Sun reached Decker’s skin, warmth washing over him and soothing the blisters from the venom.
Is this what it is to be human again?
If they failed, if Laurie died here, was this what it would be like, basking in the warmth while he rotted with guilt he could no longer stomach?
He wanted the sun.
He wanted to live.
He wanted Laurie.
Laurie’s breath was wet. “I’m not afraid.” His voice strengthened, cleared, and his bloody eyes drifted as if seeing something invisible .
“I am,” Decker whispered. Fear had become long-lost family to him, rarely seen and never heard.
Now fear wormed into his life until he was consumed by it, could taste it like tainted blood on his tongue and hear it like the cursed calling of a life he’d long rejected.

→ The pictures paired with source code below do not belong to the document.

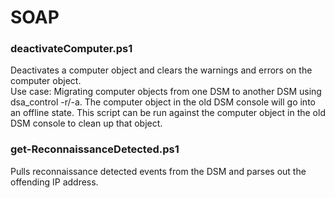 # SOAP

### deactivateComputer.ps1
Deactivates a computer object and clears the warnings and errors on the computer object. \
Use case: Migrating computer objects from one DSM to another DSM using dsa_control -r/-a.  The computer object in the old DSM console will go into an offline state.  This script can be run against the computer object in the old DSM console to clean up that object.

### get-ReconnaissanceDetected.ps1
Pulls reconnaissance detected events from the DSM and parses out the offending IP address.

Masquerading as human, staying out of trouble, keeping up appearances so he wouldn’t tarnish the reputation of others of his kind.
All to come to this.
“Laurie, I am afraid,” Decker whispered to his form that grew colder with each labored breath.
His entire life was built upon hatred and fear of what he could become.
What he had been before.
What he was becoming again.
Things could be different. I could be different. A Savior instead of the saved.
His preacher was right. There was no difference between them. Just two men, running in a futile attempt to escape fate.
He just didn’t think it was going to happen so soon.
Decker brushed a blistered, shaking hand over his face, cradling his cheek in his hand. “Laurie.”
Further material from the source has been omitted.